Line by line, count where the string "scripts" appears in the listing, then give the number of such lines alone.

○ ○ ○ ○ ○

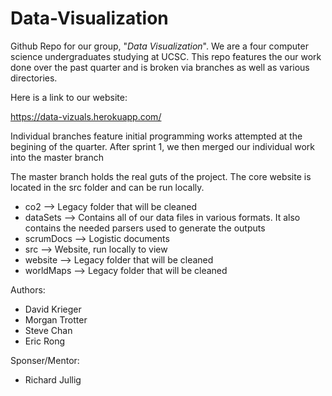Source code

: # Data-Visualization

Github Repo for our group, "*Data Visualization*". We are a four computer science undergraduates studying at UCSC. This repo features the our work done over the past quarter and is broken via branches as well as various directories.

Here is a link to our website:

https://data-vizuals.herokuapp.com/

Individual branches feature initial programming works attempted at the begining of the quarter. After sprint 1, we then merged our individual work into the master branch

The master branch holds the real guts of the project. The core website is located in the src folder and can be run locally.
  * co2       --> Legacy folder that will be cleaned
  * dataSets  --> Contains all of our data files in various formats. It also contains the needed parsers used to generate the outputs
  * scrumDocs --> Logistic documents 
  * src       --> Website, run locally to view 
  * website   --> Legacy folder that will be cleaned
  * worldMaps --> Legacy folder that will be cleaned
  
Authors:
  * David Krieger
  * Morgan Trotter
  * Steve Chan
  * Eric Rong

Sponser/Mentor:
  * Richard Jullig
    
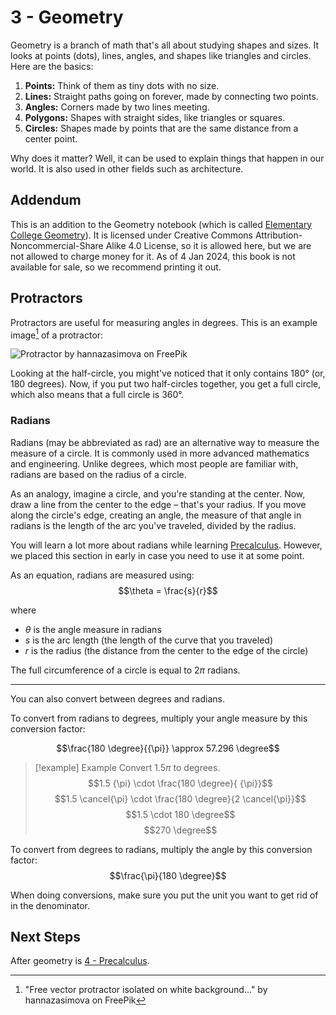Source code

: # 3 - Geometry
  
Geometry is a branch of math that's all about studying shapes and sizes. It looks at points (dots), lines, angles, and shapes like triangles and circles. Here are the basics:

1. **Points:** Think of them as tiny dots with no size.
2. **Lines:** Straight paths going on forever, made by connecting two points.
3. **Angles:** Corners made by two lines meeting.
4. **Polygons:** Shapes with straight sides, like triangles or squares.
5. **Circles:** Shapes made by points that are the same distance from a center point.

Why does it matter? Well, it can be used to explain things that happen in our world. It is also used in other fields such as architecture.

## Addendum
This is an addition to the Geometry notebook (which is called [Elementary College Geometry](../../Media/Mathematics/Elementary%20College%20Geometry%20by%20Henry%20Africk.pdf)). It is licensed under Creative Commons Attribution-Noncommercial-Share Alike 4.0 License, so it is allowed here, but we are not allowed to charge money for it. As of 4 Jan 2024, this book is not available for sale, so we recommend printing it out.



## Protractors

Protractors are useful for measuring angles in degrees. This is an example image[^protractor] of a protractor:

![Protractor by hannazasimova on FreePik](Media/Protractor.jpg)

[^protractor]: "Free vector protractor isolated on white background..." by hannazasimova on FreePik

Looking at the half-circle, you might've noticed that it only contains 180° (or, 180 degrees). Now, if you put two half-circles together, you get a full circle, which also means that a full circle is 360°.

### Radians
Radians (may be abbreviated as $\text{rad}$) are an alternative way to measure the measure of a circle. It is commonly used in more advanced mathematics and engineering. Unlike degrees, which most people are familiar with, radians are based on the radius of a circle.

As an analogy, imagine a circle, and you're standing at the center. Now, draw a line from the center to the edge – that's your radius. If you move along the circle's edge, creating an angle, the measure of that angle in radians is the length of the arc you've traveled, divided by the radius.

You will learn a lot more about radians while learning [Precalculus](4%20-%20Precalculus.md). However, we placed this section in early in case you need to use it at some point.

As an equation, radians are measured using:
$$\theta = \frac{s}{r}$$

where
- $\theta$ is the angle measure in radians
- $s$ is the arc length (the length of the curve that you traveled)
- $r$ is the radius (the distance from the center to the edge of the circle)

The full circumference of a circle is equal to $2 \pi$ radians.

---

You can also convert between degrees and radians.

To convert from radians to degrees, multiply your angle measure by this conversion factor:

$$\frac{180 \degree}{{\pi}} \approx 57.296 \degree$$

> [!example] Example
> Convert $1.5 \pi$ to degrees.
> $$1.5 {\pi} \cdot \frac{180 \degree}{ {\pi}}$$
> $$1.5 \cancel{\pi} \cdot \frac{180 \degree}{2 \cancel{\pi}}$$
> $$1.5 \cdot 180 \degree$$
> $$270 \degree$$

To convert from degrees to radians, multiply the angle by this conversion factor:
$$\frac{\pi}{180 \degree}$$

When doing conversions, make sure you put the unit you want to get rid of in the denominator.

## Next Steps
After geometry is [4 - Precalculus](4%20-%20Precalculus.md).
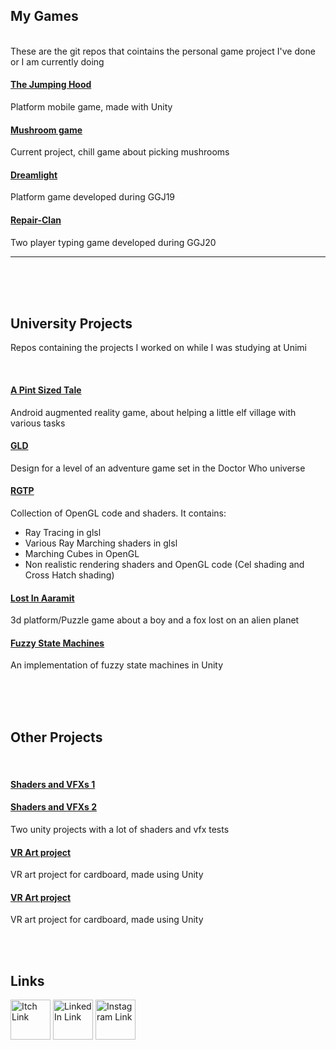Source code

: <h2> My Games </h2>
<br>
These are the git repos that cointains the personal game project I've done or I am currently doing 
<h4> <a href="https://github.com/Idkwnisu/JumpHood">The Jumping Hood</a></h4>
Platform mobile game, made with Unity

<h4> <a href="https://github.com/Idkwnisu/JumpHood">Mushroom game</a></h4>
Current project, chill game about picking mushrooms

<h4> <a href="https://github.com/Idkwnisu/LightDarkGame">Dreamlight</a></h4>
Platform game developed during GGJ19

<h4> <a href="https://github.com/EricaStella93/GGJ2020">Repair-Clan</a></h4>
Two player typing game developed during GGJ20

<hr>

<br><br><br>

<h2> University Projects </h2>

Repos containing the projects I worked on while I was studying at Unimi

<br>

<h4> <a href="https://github.com/Idkwnisu/ElfVillageAR">A Pint Sized Tale</a></h4>
Android augmented reality game, about helping a little elf village with various tasks


<h4> <a href="https://github.com/obiciunict/GLD">GLD</a></h4>
Design for a level of an adventure game set in the Doctor Who universe

<h4> <a href="https://github.com/Idkwnisu/ElfVillageAR">RGTP</a></h4>
Collection of OpenGL code and shaders. It contains: 
<ul>
  <li> Ray Tracing in glsl</li>
  <li> Various Ray Marching shaders in glsl</li>
  <li> Marching Cubes in OpenGL</li>
  <li> Non realistic rendering shaders and OpenGL code (Cel shading and Cross Hatch shading) </li>
</ul>

<h4> <a href="https://github.com/Idkwnisu/LostInAaramit">Lost In Aaramit</a></h4>
3d platform/Puzzle game about a boy and a fox lost on an alien planet


<h4> <a href="https://github.com/Idkwnisu/FuzzyStateMachineUnity">Fuzzy State Machines</a></h4>
An implementation of fuzzy state machines in Unity

<br><br><br>

<h2> Other Projects </h2>

<br>

<h4> <a href="https://github.com/Idkwnisu/LostInAaramit">Shaders and VFXs 1</a></h4>
<h4> <a href="https://github.com/Idkwnisu/LostInAaramit">Shaders and VFXs 2</a></h4>
Two unity projects with a lot of shaders and vfx tests

<h4> <a href="https://github.com/Idkwnisu/VRArtProject">VR Art project</a></h4>
VR art project for cardboard, made using Unity

<h4> <a href="https://github.com/Idkwnisu/VRArtProject">VR Art project</a></h4>
VR art project for cardboard, made using Unity

<br><br>
<h2> Links </h2>
<a href="https://mindtricks.itch.io"><img src="https://static.itch.io/images/itchio-textless-black.svg" style="width:64px; height:64px" title="Itch" alt="Itch Link"></a>
<a href="https://www.linkedin.com/in/stefanopalma-/"><img src="Logos/LI_Logo.png" style="width:64px; height:64px" title="LinkedIn" alt="LinkedIn Link"></a>
<a href="https://instagram.com/idkwnisu_"><img src="instagram-brand.com/wp-content/uploads/2016/11/Instagram_AppIcon_Aug2017.png" style="width:64px; height:64px" title="IG" alt="Instagram Link"></a>

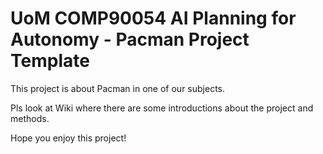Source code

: # UoM COMP90054 AI Planning for Autonomy - Pacman Project Template

This project is about Pacman in one of our subjects.

Pls look at Wiki where there are some introductions about the project and methods.

Hope you enjoy this project!

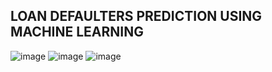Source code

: <h2>LOAN DEFAULTERS PREDICTION USING MACHINE LEARNING</h2>

![image](https://user-images.githubusercontent.com/55615788/138127692-e20359f1-a3e1-443c-9272-2bab80acd719.png)
![image](https://user-images.githubusercontent.com/55615788/138126947-e09cac89-006a-4f75-a24c-12690f71b518.png)
![image](https://user-images.githubusercontent.com/55615788/138127008-57f5952b-097a-4b88-b128-0d32a6ad8977.png)
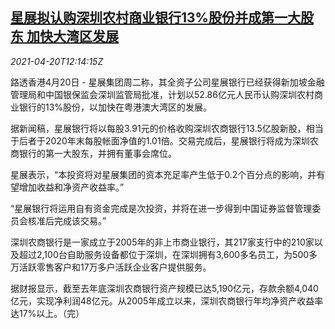 <!--1618921862000-->
[星展拟认购深圳农村商业银行13%股份并成第一大股东 加快大湾区发展](https://cn.reuters.com/article/dbs-shenzhen-rural-commercial-bank-0420-idCNKBS2C71JQ)
------

<div><i>2021-04-20T12:14:15Z</i></div><p>路透香港4月20日 - 星展集团周二称，其全资子公司星展银行已经获得新加坡金融管理局和中国银保监会深圳监管局批准，计划以52.86亿元人民币认购深圳农村商业银行的13%股份，以加快在粤港澳大湾区的发展。</p><p>据新闻稿，星展银行将以每股3.91元的价格收购深圳农商银行13.5亿股新股，相当于后者于2020年末每股帐面净值的1.01倍。交易完成后，星展银行将成为深圳农商银行的第一大股东，并拥有董事会席位。</p><p>星展表示，“本投资将对星展集团的资本充足率产生低于0.2个百分点的影响，并有望增加收益和净资产收益率。”</p><p>“星展银行将运用自有资金完成是次投资，并将在进一步得到中国证券监督管理委员会核准后完成该交易。”</p><p>深圳农商银行是一家成立于2005年的非上市商业银行，其217家支行中的210家以及超过2,100台自助服务设备都位于深圳，在深圳拥有3,600多名员工，为500多万活跃零售客户和17万多户活跃企业客户提供服务。</p><p>据财报显示，截至去年底深圳农商银行资产规模已达5,190亿元，存款余额4,040亿元，实现净利润48亿元。从2005年成立以来，深圳农商银行年均净资产收益率达17%以上。（完）</p>
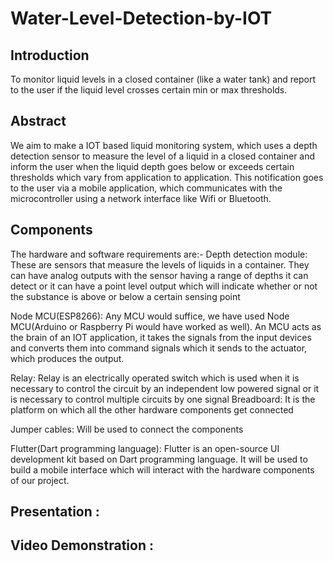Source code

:# Water-Level-Detection-by-IOT

## Introduction
To monitor liquid levels in a closed container (like a water tank) and report to the user if the liquid level crosses certain min or max thresholds.


## Abstract
We aim to make a IOT based liquid monitoring system, which uses a depth detection sensor to measure the level of a liquid in a closed container and inform the user when the liquid depth goes below or exceeds certain thresholds which vary from application to application. This notification goes to the user via a mobile application, which communicates with the microcontroller using a network interface like Wifi or Bluetooth. 


## Components
The hardware and software requirements are:-
Depth detection module: These are sensors that measure the levels of liquids in a container. They can have analog outputs with the sensor having a range of depths it can detect or it can have a point level output which will indicate whether or not the substance is above or below a certain sensing point 

Node MCU(ESP8266): Any MCU would suffice, we have used Node MCU(Arduino or Raspberry Pi would have worked as well). An MCU acts as the brain of an IOT application, it takes the signals from the input devices and converts them into command signals which it sends to the actuator, which produces the output.

Relay: Relay is an electrically operated switch which is used when it is necessary to control the circuit by an independent low powered signal or it is necessary to control multiple circuits by one signal
Breadboard: It is the platform on which all the other hardware components get connected 

Jumper cables: Will be used to connect the components

Flutter(Dart programming language): Flutter is an open-source UI development kit based on Dart programming language. It will be used to build a mobile interface which will interact with the hardware components of our project.


## Presentation : 
## Video Demonstration : 
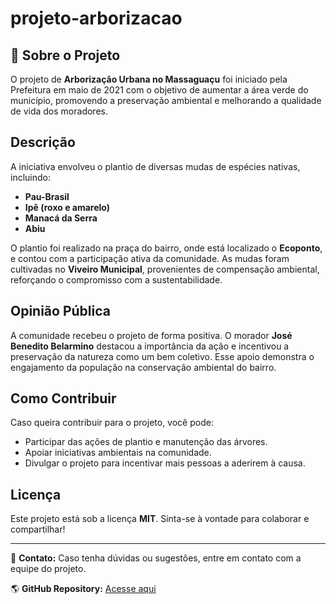 # projeto-arborizacao

## 📌 Sobre o Projeto
O projeto de **Arborização Urbana no Massaguaçu** foi iniciado pela Prefeitura em maio de 2021 com o objetivo de aumentar a área verde do município, promovendo a preservação ambiental e melhorando a qualidade de vida dos moradores.

##  Descrição
A iniciativa envolveu o plantio de diversas mudas de espécies nativas, incluindo:
- **Pau-Brasil**
- **Ipê (roxo e amarelo)**
- **Manacá da Serra**
- **Abiu**

O plantio foi realizado na praça do bairro, onde está localizado o **Ecoponto**, e contou com a participação ativa da comunidade. As mudas foram cultivadas no **Viveiro Municipal**, provenientes de compensação ambiental, reforçando o compromisso com a sustentabilidade.

##  Opinião Pública
A comunidade recebeu o projeto de forma positiva. O morador **José Benedito Belarmino** destacou a importância da ação e incentivou a preservação da natureza como um bem coletivo. Esse apoio demonstra o engajamento da população na conservação ambiental do bairro.

##  Como Contribuir
Caso queira contribuir para o projeto, você pode:
- Participar das ações de plantio e manutenção das árvores.
- Apoiar iniciativas ambientais na comunidade.
- Divulgar o projeto para incentivar mais pessoas a aderirem à causa.

##  Licença
Este projeto está sob a licença **MIT**. Sinta-se à vontade para colaborar e compartilhar!

---

📧 **Contato:** Caso tenha dúvidas ou sugestões, entre em contato com a equipe do projeto.

🌎 **GitHub Repository:** [Acesse aqui](https://github.com/GugaQs/projeto-arborizacao)
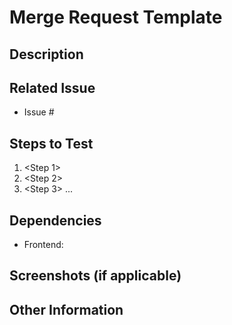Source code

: # Merge Request Template

## Description

<Detailed description of the feature or fix. Clearly explain what has been changed and why.>

## Related Issue

- Issue #<issue number>

## Steps to Test

<Provide the necessary steps to test the feature or fix. Be as precise as possible to ensure reproducibility.>

1. <Step 1>
2. <Step 2>
3. <Step 3>
   ...

## Dependencies

<Specify any other repositories and branches that this merge request depends on.>

- Frontend: <branch name>

## Screenshots (if applicable)

<Include screenshots to visually show the changes made.>

## Other Information

<Add any other relevant information for the reviewers.>
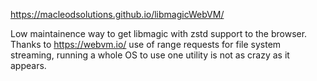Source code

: https://macleodsolutions.github.io/libmagicWebVM/

Low maintainence way to get libmagic with zstd support to the browser. Thanks to https://webvm.io/ use of range requests for file system streaming, running a whole OS to use one utility is not as crazy as it appears.
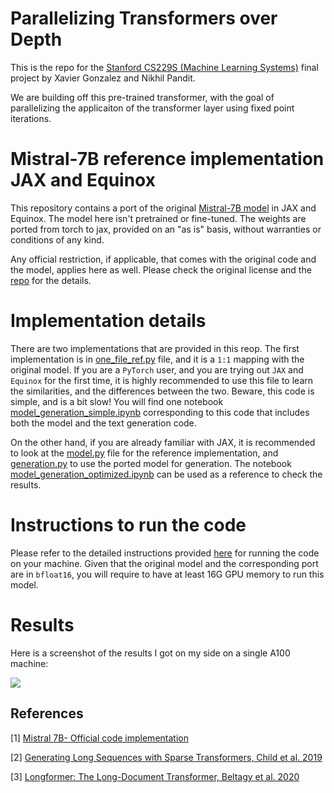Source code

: # Parallelizing Transformers over Depth

This is the repo for the [Stanford CS229S (Machine Learning Systems)](https://cs229s.stanford.edu/fall2024/) final project by Xavier Gonzalez and Nikhil Pandit. 

We are building off this pre-trained transformer, with the goal of parallelizing the applicaiton of the transformer layer using fixed point iterations.


# Mistral-7B reference implementation JAX and Equinox

This repository contains a port of the original [Mistral-7B model](https://github.com/mistralai/mistral-src/tree/main?tab=readme-ov-file) in JAX and Equinox. The model here isn't pretrained or fine-tuned. The weights are ported from torch to jax, provided on an "as is" basis, without warranties or conditions of any kind.

Any official restriction, if applicable, that comes with the original code and the model, applies here as well. Please check the original license and the [repo](https://github.com/mistralai/mistral-src/tree/main?tab=readme-ov-file) for the details.


# Implementation details

There are two implementations that are provided in this reop. The first implementation is in [one_file_ref.py](./mistral_jax/one_file_ref.py) file, and it is a `1:1` mapping with the original model. If you are a `PyTorch` user, and you are trying out `JAX` and `Equinox` for the first time, it is highly recommended to use this file to learn the similarities, and the differences between the two. Beware, this code is simple, and is a bit slow! You will find one notebook [model_generation_simple.ipynb](./mistral_jax/model_generation_simple.ipynb) corresponding to this code that includes both the model and the text generation code.

On the other hand, if you are already familiar with JAX, it is recommended to look at the [model.py](./mistral_jax/model.py) file for the reference implementation, and [generation.py](./mistral_jax/generation.py) to use the ported model for generation. The notebook [model_generation_optimized.ipynb](./mistral_jax/model_generation_optimized.ipynb) can be used as a reference to check the results.


# Instructions to run the code

Please refer to the detailed instructions provided [here](./instructions.md) for running the code on your machine.
Given that the original model and the corresponding port are in `bfloat16`, you will require to have at least 16G GPU memory to run this model.


# Results
Here is a screenshot of the results I got on my side on a single A100 machine:

![](./sample_results.png)


## References

[1] [Mistral 7B- Official code implementation](https://github.com/mistralai/mistral-src/tree/main?tab=readme-ov-file)

[2] [Generating Long Sequences with Sparse Transformers, Child et al. 2019](https://arxiv.org/pdf/1904.10509.pdf)

[3] [Longformer: The Long-Document Transformer, Beltagy et al. 2020](https://arxiv.org/pdf/2004.05150v2.pdf)
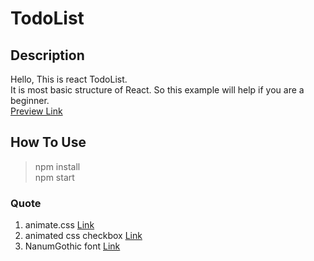 # TodoList


## Description
Hello, This is react TodoList.  
It is most basic structure of React. So this example will help if you are a beginner.  
[Preview Link](https://choseunghei.github.io/ReactTodoList/)


## How To Use  
>npm install  
>npm start


### Quote
1. animate.css [Link](https://animate.style/)
2. animated css checkbox [Link](https://codepen.io/neironus/pen/PdZLXq)
3. NanumGothic font [Link](https://hangeul.naver.com/font)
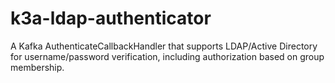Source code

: # k3a-ldap-authenticator
A Kafka AuthenticateCallbackHandler that supports LDAP/Active Directory for username/password verification, including authorization based on group membership.
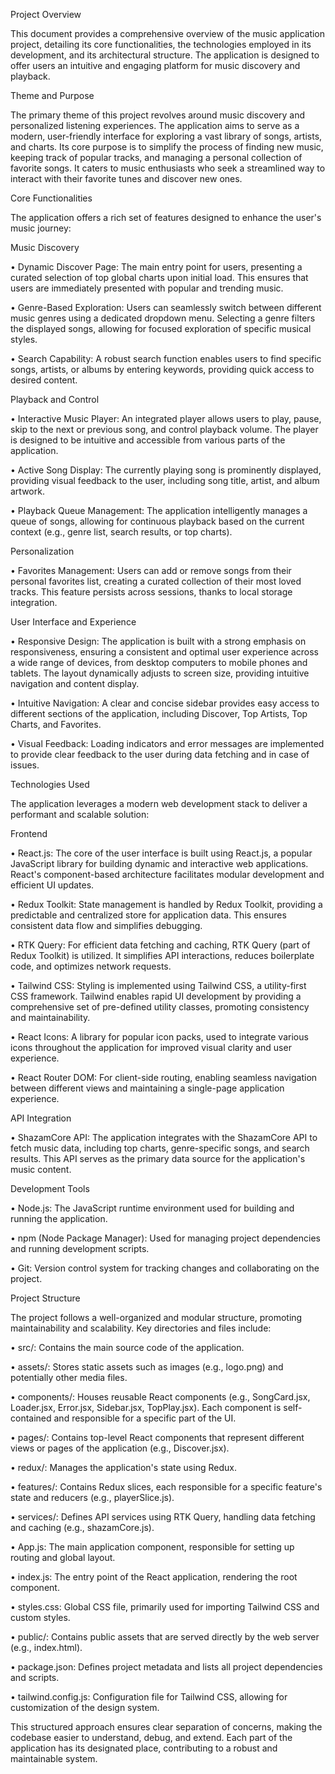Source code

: Project Overview

This document provides a comprehensive overview of the music application project, detailing its core functionalities, the technologies employed in its development, and its architectural structure. The application is designed to offer users an intuitive and engaging platform for music discovery and playback.

Theme and Purpose

The primary theme of this project revolves around music discovery and personalized listening experiences. The application aims to serve as a modern, user-friendly interface for exploring a vast library of songs, artists, and charts. Its core purpose is to simplify the process of finding new music, keeping track of popular tracks, and managing a personal collection of favorite songs. It caters to music enthusiasts who seek a streamlined way to interact with their favorite tunes and discover new ones.

Core Functionalities

The application offers a rich set of features designed to enhance the user's music journey:

Music Discovery

•
Dynamic Discover Page: The main entry point for users, presenting a curated selection of top global charts upon initial load. This ensures that users are immediately presented with popular and trending music.

•
Genre-Based Exploration: Users can seamlessly switch between different music genres using a dedicated dropdown menu. Selecting a genre filters the displayed songs, allowing for focused exploration of specific musical styles.

•
Search Capability: A robust search function enables users to find specific songs, artists, or albums by entering keywords, providing quick access to desired content.

Playback and Control

•
Interactive Music Player: An integrated player allows users to play, pause, skip to the next or previous song, and control playback volume. The player is designed to be intuitive and accessible from various parts of the application.

•
Active Song Display: The currently playing song is prominently displayed, providing visual feedback to the user, including song title, artist, and album artwork.

•
Playback Queue Management: The application intelligently manages a queue of songs, allowing for continuous playback based on the current context (e.g., genre list, search results, or top charts).

Personalization

•
Favorites Management: Users can add or remove songs from their personal favorites list, creating a curated collection of their most loved tracks. This feature persists across sessions, thanks to local storage integration.

User Interface and Experience

•
Responsive Design: The application is built with a strong emphasis on responsiveness, ensuring a consistent and optimal user experience across a wide range of devices, from desktop computers to mobile phones and tablets. The layout dynamically adjusts to screen size, providing intuitive navigation and content display.

•
Intuitive Navigation: A clear and concise sidebar provides easy access to different sections of the application, including Discover, Top Artists, Top Charts, and Favorites.

•
Visual Feedback: Loading indicators and error messages are implemented to provide clear feedback to the user during data fetching and in case of issues.

Technologies Used

The application leverages a modern web development stack to deliver a performant and scalable solution:

Frontend

•
React.js: The core of the user interface is built using React.js, a popular JavaScript library for building dynamic and interactive web applications. React's component-based architecture facilitates modular development and efficient UI updates.

•
Redux Toolkit: State management is handled by Redux Toolkit, providing a predictable and centralized store for application data. This ensures consistent data flow and simplifies debugging.

•
RTK Query: For efficient data fetching and caching, RTK Query (part of Redux Toolkit) is utilized. It simplifies API interactions, reduces boilerplate code, and optimizes network requests.

•
Tailwind CSS: Styling is implemented using Tailwind CSS, a utility-first CSS framework. Tailwind enables rapid UI development by providing a comprehensive set of pre-defined utility classes, promoting consistency and maintainability.

•
React Icons: A library for popular icon packs, used to integrate various icons throughout the application for improved visual clarity and user experience.

•
React Router DOM: For client-side routing, enabling seamless navigation between different views and maintaining a single-page application experience.

API Integration

•
ShazamCore API: The application integrates with the ShazamCore API to fetch music data, including top charts, genre-specific songs, and search results. This API serves as the primary data source for the application's music content.

Development Tools

•
Node.js: The JavaScript runtime environment used for building and running the application.

•
npm (Node Package Manager): Used for managing project dependencies and running development scripts.

•
Git: Version control system for tracking changes and collaborating on the project.

Project Structure

The project follows a well-organized and modular structure, promoting maintainability and scalability. Key directories and files include:

•
src/: Contains the main source code of the application.

•
assets/: Stores static assets such as images (e.g., logo.png) and potentially other media files.

•
components/: Houses reusable React components (e.g., SongCard.jsx, Loader.jsx, Error.jsx, Sidebar.jsx, TopPlay.jsx). Each component is self-contained and responsible for a specific part of the UI.

•
pages/: Contains top-level React components that represent different views or pages of the application (e.g., Discover.jsx).

•
redux/: Manages the application's state using Redux.

•
features/: Contains Redux slices, each responsible for a specific feature's state and reducers (e.g., playerSlice.js).

•
services/: Defines API services using RTK Query, handling data fetching and caching (e.g., shazamCore.js).

•
App.js: The main application component, responsible for setting up routing and global layout.

•
index.js: The entry point of the React application, rendering the root component.

•
styles.css: Global CSS file, primarily used for importing Tailwind CSS and custom styles.

•
public/: Contains public assets that are served directly by the web server (e.g., index.html).

•
package.json: Defines project metadata and lists all project dependencies and scripts.

•
tailwind.config.js: Configuration file for Tailwind CSS, allowing for customization of the design system.

This structured approach ensures clear separation of concerns, making the codebase easier to understand, debug, and extend. Each part of the application has its designated place, contributing to a robust and maintainable system.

○ ○ ○ ○ ○

### ANSWER BOX
2